Iraqi Kurds announce new oil pipeline to Turkish border

LONDON - ANKARA - Hürriyet Daily News
Iraqi Kurds announce new oil pipeline to Turkish border

Some companies are set to finalize an agreement to carry the Iraqi Kurdish oil near the southeastern Turkish border, according to Turkish sources. AFP photo

Iraqi Kurdistan will start a new oil pipeline to Turkey within months, its energy minister, Ashti Hawrami, told a conference in London yesterday, increasing the autonomous region’s control over its resources in a dispute with Baghdad, as reported by Reuters.

A Turkish source, however, told the Hürriyet Daily News yesterday that the planned pipeline would not cross the border. Some companies were about to finalize an agreement to carry the KRG oil near the southeastern Turkish border, the Turkish source said, adding that any company could ask authorization to build a pipeline from inside a country to the borderline.

Such a move, which was announced by Hawrami, will provoke Baghdad, energy sources said. Hawrami noted that the KRG would complete the pipeline by the end of September with an initial capacity of 300,000 barrels per day (bpd). With the further construction of new pumping stations, the pipeline would be able to export more than 1 million bpd by the end of 2015 and 2 million bpd by 2019, Hawrami said, Reuters reported.

Baghdad has recently announced it aims to ramp up oil production by nearly 45 percent by the end of 2014 - without any input from its autonomous Kurdistan region - which suggests a lasting compromise in their long-running oil feud may be a way off.

The KRG has stopped exporting through the central government-controlled pipeline, which has stranded its oil output. It has been able to truck only small amounts to Turkey on road tankers.

“Nowhere in the world does 1 million barrels per day remain stranded, so I’m confident that the KRG’s exports via pipeline will be a reality very soon,” Hawrami said. The KRG’s oil production capacity is now at 300,000 bpd and is rising rapidly to 400,000 bpd by the end of this year, most of it destined for export, he added.
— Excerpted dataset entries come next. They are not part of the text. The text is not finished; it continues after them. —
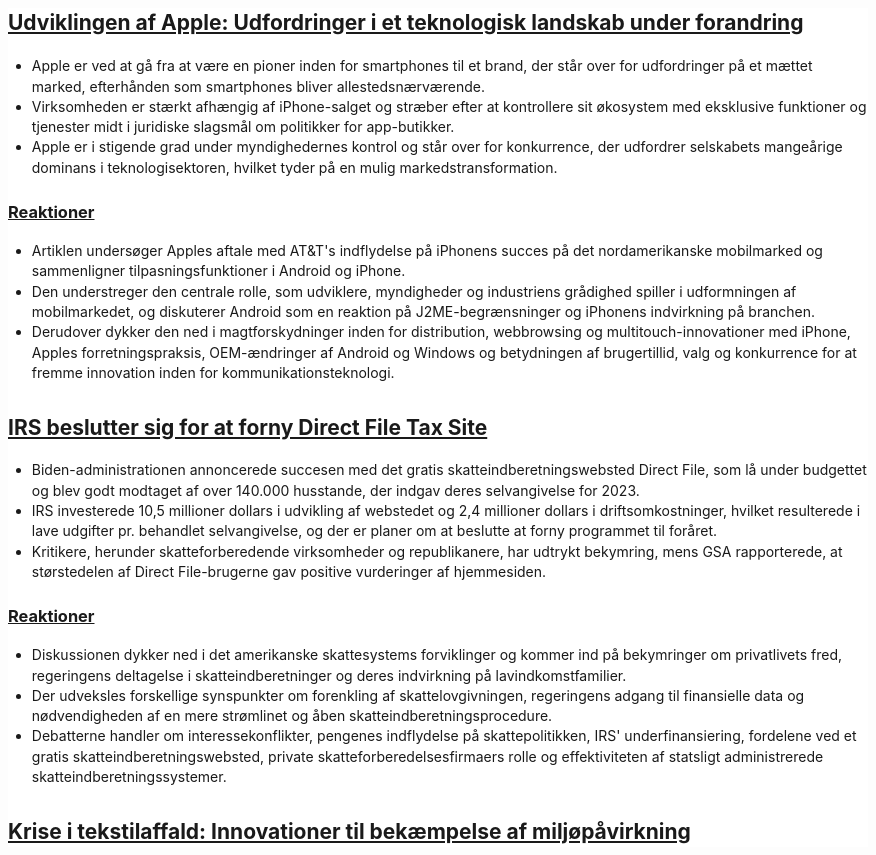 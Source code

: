 ## [Udviklingen af Apple: Udfordringer i et teknologisk landskab under forandring](https://www.theverge.com/24141929/apple-iphone-imessage-antitrust-dma-lock-in)

- Apple er ved at gå fra at være en pioner inden for smartphones til et brand, der står over for udfordringer på et mættet marked, efterhånden som smartphones bliver allestedsnærværende.
- Virksomheden er stærkt afhængig af iPhone-salget og stræber efter at kontrollere sit økosystem med eksklusive funktioner og tjenester midt i juridiske slagsmål om politikker for app-butikker.
- Apple er i stigende grad under myndighedernes kontrol og står over for konkurrence, der udfordrer selskabets mangeårige dominans i teknologisektoren, hvilket tyder på en mulig markedstransformation.

### [Reaktioner](https://news.ycombinator.com/item?id=40180790)

- Artiklen undersøger Apples aftale med AT&T's indflydelse på iPhonens succes på det nordamerikanske mobilmarked og sammenligner tilpasningsfunktioner i Android og iPhone.
- Den understreger den centrale rolle, som udviklere, myndigheder og industriens grådighed spiller i udformningen af mobilmarkedet, og diskuterer Android som en reaktion på J2ME-begrænsninger og iPhonens indvirkning på branchen.
- Derudover dykker den ned i magtforskydninger inden for distribution, webbrowsing og multitouch-innovationer med iPhone, Apples forretningspraksis, OEM-ændringer af Android og Windows og betydningen af brugertillid, valg og konkurrence for at fremme innovation inden for kommunikationsteknologi.

## [IRS beslutter sig for at forny Direct File Tax Site](https://www.washingtonpost.com/business/2024/04/26/irs-direct-file/)

- Biden-administrationen annoncerede succesen med det gratis skatteindberetningswebsted Direct File, som lå under budgettet og blev godt modtaget af over 140.000 husstande, der indgav deres selvangivelse for 2023.
- IRS investerede 10,5 millioner dollars i udvikling af webstedet og 2,4 millioner dollars i driftsomkostninger, hvilket resulterede i lave udgifter pr. behandlet selvangivelse, og der er planer om at beslutte at forny programmet til foråret.
- Kritikere, herunder skatteforberedende virksomheder og republikanere, har udtrykt bekymring, mens GSA rapporterede, at størstedelen af Direct File-brugerne gav positive vurderinger af hjemmesiden.

### [Reaktioner](https://news.ycombinator.com/item?id=40182271)

- Diskussionen dykker ned i det amerikanske skattesystems forviklinger og kommer ind på bekymringer om privatlivets fred, regeringens deltagelse i skatteindberetninger og deres indvirkning på lavindkomstfamilier.
- Der udveksles forskellige synspunkter om forenkling af skattelovgivningen, regeringens adgang til finansielle data og nødvendigheden af en mere strømlinet og åben skatteindberetningsprocedure.
- Debatterne handler om interessekonflikter, pengenes indflydelse på skattepolitikken, IRS' underfinansiering, fordelene ved et gratis skatteindberetningswebsted, private skatteforberedelsesfirmaers rolle og effektiviteten af statsligt administrerede skatteindberetningssystemer.

## [Krise i tekstilaffald: Innovationer til bekæmpelse af miljøpåvirkning](https://grist.org/international/burn-after-wearing-fashion-waste-chile/)
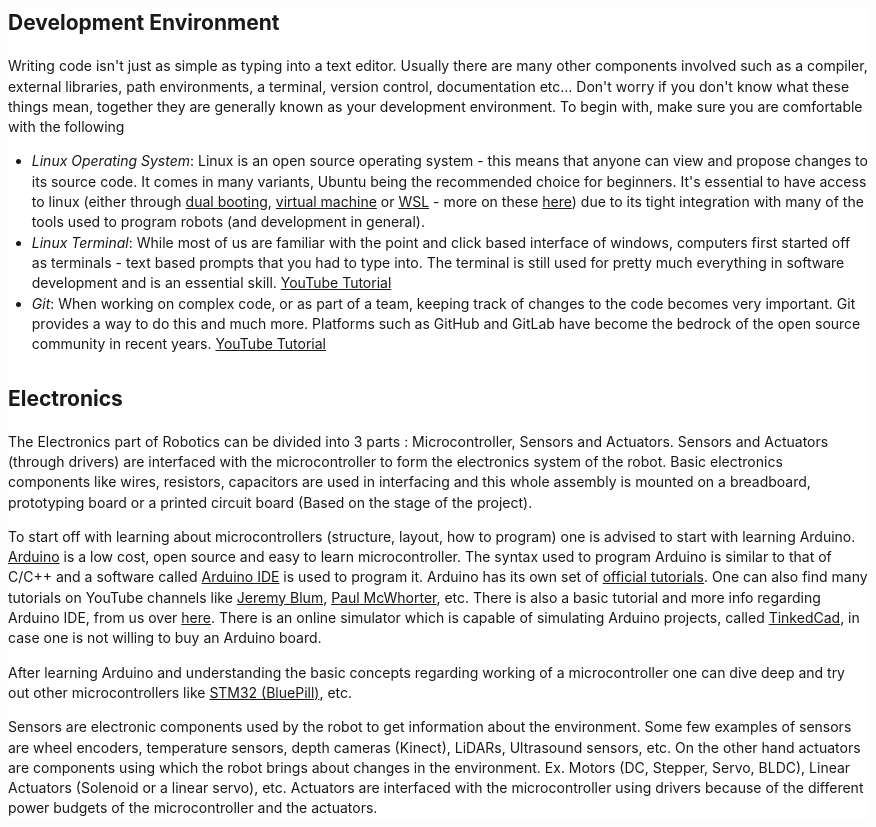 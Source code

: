 ## Development Environment

Writing code isn't just as simple as typing into a text editor. Usually there are many other components involved such as a compiler, external libraries, path environments, a terminal, version control, documentation etc… Don't worry if you don't know what these things mean, together they are generally known as your development environment. To begin with, make sure you are comfortable with the following

* *Linux Operating System*: Linux is an open source operating system - this means that anyone can view and propose changes to its source code. It comes in many variants, Ubuntu being the recommended choice for beginners. It's essential to have access to linux (either through [dual booting](https://help.ubuntu.com/community/WindowsDualBoot), [virtual machine](https://itsfoss.com/install-linux-in-virtualbox/) or [WSL](https://docs.microsoft.com/en-us/windows/wsl/install-win10) - more on these [here](https://erc-bpgc.github.io/handbook/automation/ROS/setting_up/)) due to its tight integration with many of the tools used to program robots (and development in general).
* *Linux Terminal*: While most of us are familiar with the point and click based interface of windows, computers first started off as terminals - text based prompts that you had to type into. The terminal is still used for pretty much everything in software development and is an essential skill. [YouTube Tutorial](https://youtu.be/oxuRxtrO2Ag)
* *Git*: When working on complex code, or as part of a team, keeping track of changes to the code becomes very important. Git provides a way to do this and much more. Platforms such as GitHub and GitLab have become the bedrock of the open source community in recent years. [YouTube Tutorial](https://www.youtube.com/watch?v=RGOj5yH7evk)

## Electronics

The Electronics part of Robotics can be divided into 3 parts : Microcontroller, Sensors and Actuators. Sensors and Actuators (through drivers) are interfaced with the microcontroller to form the electronics system of the robot. Basic electronics components like wires, resistors, capacitors are used in interfacing and this whole assembly is mounted on a breadboard, prototyping board or a printed circuit board (Based on the stage of the project).

To start off with learning about microcontrollers (structure, layout, how to program) one is advised to start with learning Arduino. [Arduino](https://www.arduino.cc/en/Guide/Introduction) is a low cost, open source and easy to learn microcontroller. The syntax used to program Arduino is similar to that of C/C++ and a software called [Arduino IDE](https://www.arduino.cc/en/software) is used to program it. Arduino has its own set of [official tutorials](https://www.arduino.cc/en/Tutorial/HomePage). One can also find many tutorials on YouTube channels like [Jeremy Blum](https://www.youtube.com/playlist?list=PLA567CE235D39FA84), [Paul McWhorter](https://www.youtube.com/c/mcwhorpj), etc. There is also a basic tutorial and more info regarding Arduino IDE, from us over [here](https://erc-bpgc.github.io/handbook/electronics/Development_Boards/Arduino/). There is an online simulator which is capable of simulating Arduino projects, called [TinkedCad](https://www.tinkercad.com/), in case one is not willing to buy an Arduino board.

After learning Arduino and understanding the basic concepts regarding working of a microcontroller one can dive deep and try out other microcontrollers like [STM32 (BluePill)](https://erc-bpgc.github.io/handbook/electronics/Development_Boards/STM32/), etc.

Sensors are electronic components used by the robot to get information about the environment. Some few examples of sensors are wheel encoders, temperature sensors, depth cameras (Kinect), LiDARs, Ultrasound sensors, etc. On the other hand actuators are components using which the robot brings about changes in the environment. Ex. Motors (DC, Stepper, Servo, BLDC), Linear Actuators (Solenoid or a linear servo), etc. Actuators are interfaced with the microcontroller using drivers because of the different power budgets of the microcontroller and the actuators.
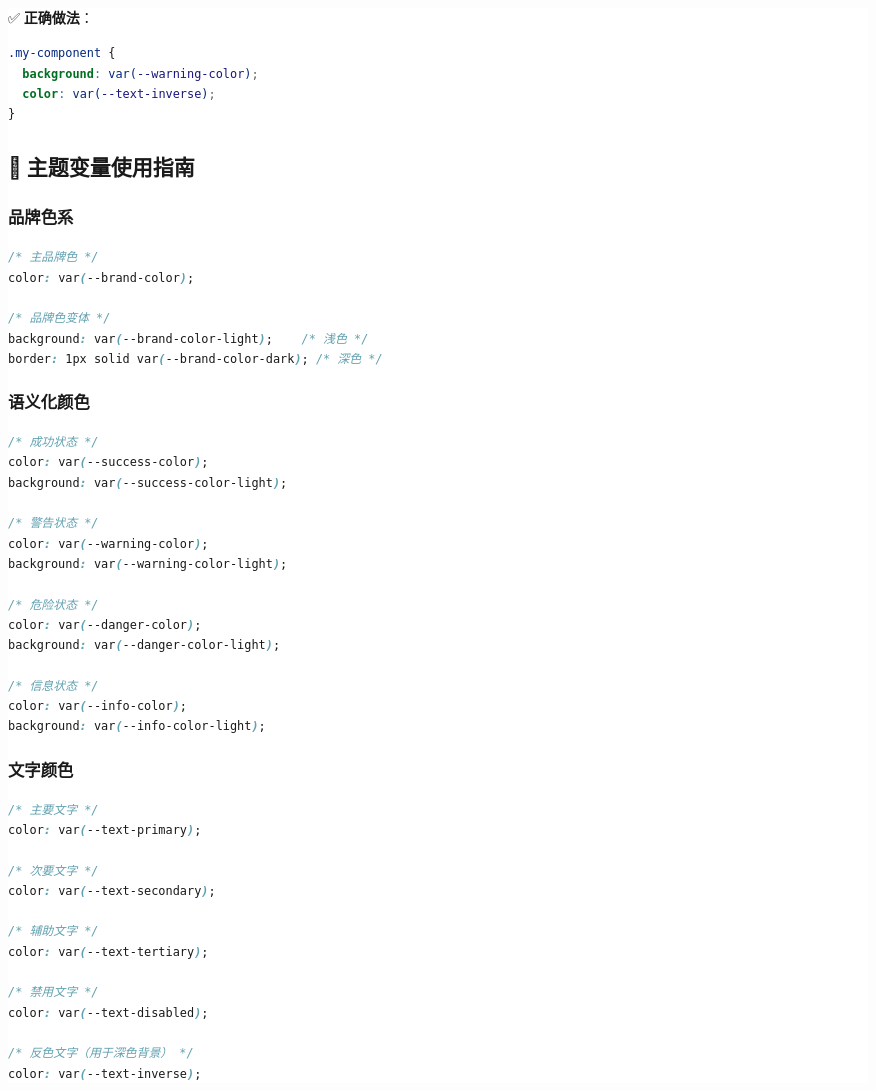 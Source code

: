 ✅ **正确做法**：
```css
.my-component {
  background: var(--warning-color);
  color: var(--text-inverse);
}
```

## 🎨 主题变量使用指南

### 品牌色系
```css
/* 主品牌色 */
color: var(--brand-color);

/* 品牌色变体 */
background: var(--brand-color-light);    /* 浅色 */
border: 1px solid var(--brand-color-dark); /* 深色 */
```

### 语义化颜色
```css
/* 成功状态 */
color: var(--success-color);
background: var(--success-color-light);

/* 警告状态 */
color: var(--warning-color);
background: var(--warning-color-light);

/* 危险状态 */
color: var(--danger-color);
background: var(--danger-color-light);

/* 信息状态 */
color: var(--info-color);
background: var(--info-color-light);
```

### 文字颜色
```css
/* 主要文字 */
color: var(--text-primary);

/* 次要文字 */
color: var(--text-secondary);

/* 辅助文字 */
color: var(--text-tertiary);

/* 禁用文字 */
color: var(--text-disabled);

/* 反色文字（用于深色背景） */
color: var(--text-inverse);
```
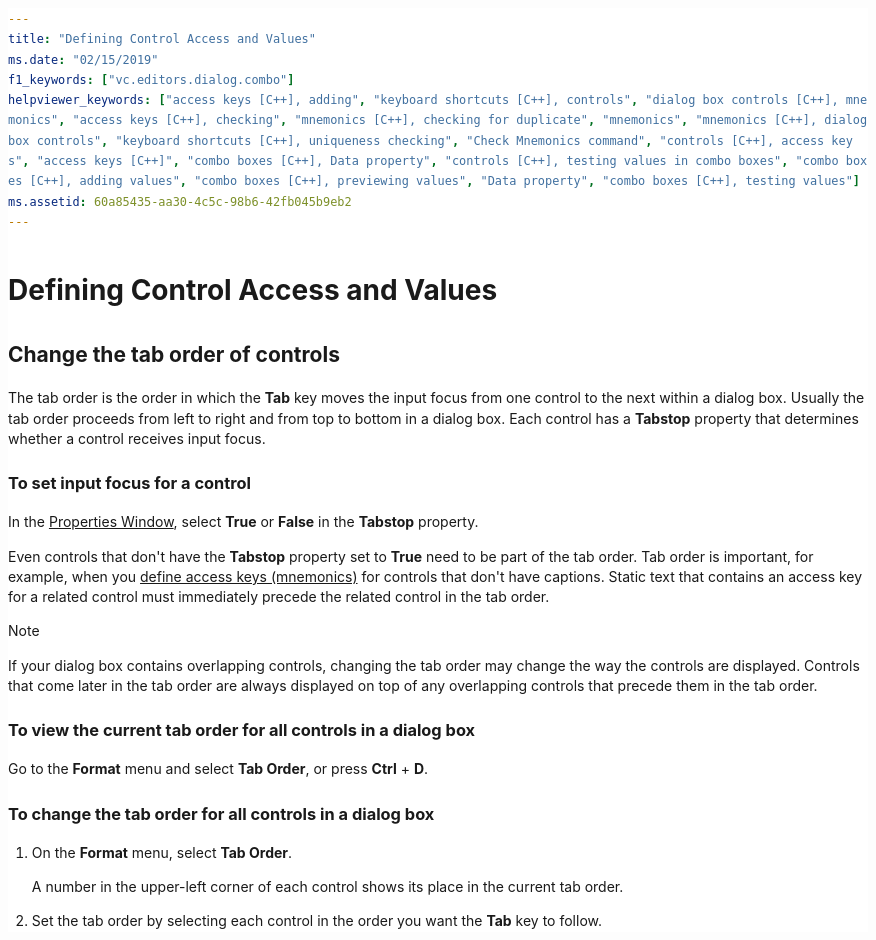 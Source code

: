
 ```yaml
---
title: "Defining Control Access and Values"
ms.date: "02/15/2019"
f1_keywords: ["vc.editors.dialog.combo"]
helpviewer_keywords: ["access keys [C++], adding", "keyboard shortcuts [C++], controls", "dialog box controls [C++], mnemonics", "access keys [C++], checking", "mnemonics [C++], checking for duplicate", "mnemonics", "mnemonics [C++], dialog box controls", "keyboard shortcuts [C++], uniqueness checking", "Check Mnemonics command", "controls [C++], access keys", "access keys [C++]", "combo boxes [C++], Data property", "controls [C++], testing values in combo boxes", "combo boxes [C++], adding values", "combo boxes [C++], previewing values", "Data property", "combo boxes [C++], testing values"]
ms.assetid: 60a85435-aa30-4c5c-98b6-42fb045b9eb2
---
```

# Defining Control Access and Values

## Change the tab order of controls

The tab order is the order in which the **Tab** key moves the input focus from one control to the next within a dialog box. Usually the tab order proceeds from left to right and from top to bottom in a dialog box. Each control has a **Tabstop** property that determines whether a control receives input focus.

### To set input focus for a control

In the [Properties Window](/visualstudio/ide/reference/properties-window), select **True** or **False** in the **Tabstop** property.

Even controls that don't have the **Tabstop** property set to **True** need to be part of the tab order. Tab order is important, for example, when you [define access keys (mnemonics)](../windows/defining-mnemonics-access-keys.md) for controls that don't have captions. Static text that contains an access key for a related control must immediately precede the related control in the tab order.

> [!NOTE]
> If your dialog box contains overlapping controls, changing the tab order may change the way the controls are displayed. Controls that come later in the tab order are always displayed on top of any overlapping controls that precede them in the tab order.

### To view the current tab order for all controls in a dialog box

Go to the **Format** menu and select **Tab Order**, or press **Ctrl** + **D**.

### To change the tab order for all controls in a dialog box

1. On the **Format** menu, select **Tab Order**.

   A number in the upper-left corner of each control shows its place in the current tab order.

1. Set the tab order by selecting each control in the order you want the **Tab** key to follow.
No agreement between KRG and Baghdad


Sales of the Kurdish oil via the central government through Iraq’s federal pipeline system also could resume but that will depend on a permanent resolution of the political and constitutional issues between Arbil and Baghdad, Hawrami said.

No agreement has been reached so far between Iraq and the KRG on payments to oil companies working in the region, despite a meeting earlier in June between leaders on both sides.

Hawrami stressed the benefits of having a direct pipeline. “The new export infrastructure will be a cost-effective and secure solution that will enable more of Iraq’s oil and gas to reach the international market, which will allow all the citizens of Iraq to benefit from increased revenue,” he said.

Genel Energy said in February it expected to export oil by pipeline from its fields in Iraqi Kurdistan by 2014. Turkish sources said before that the KRG was on track to finish the pipeline soon.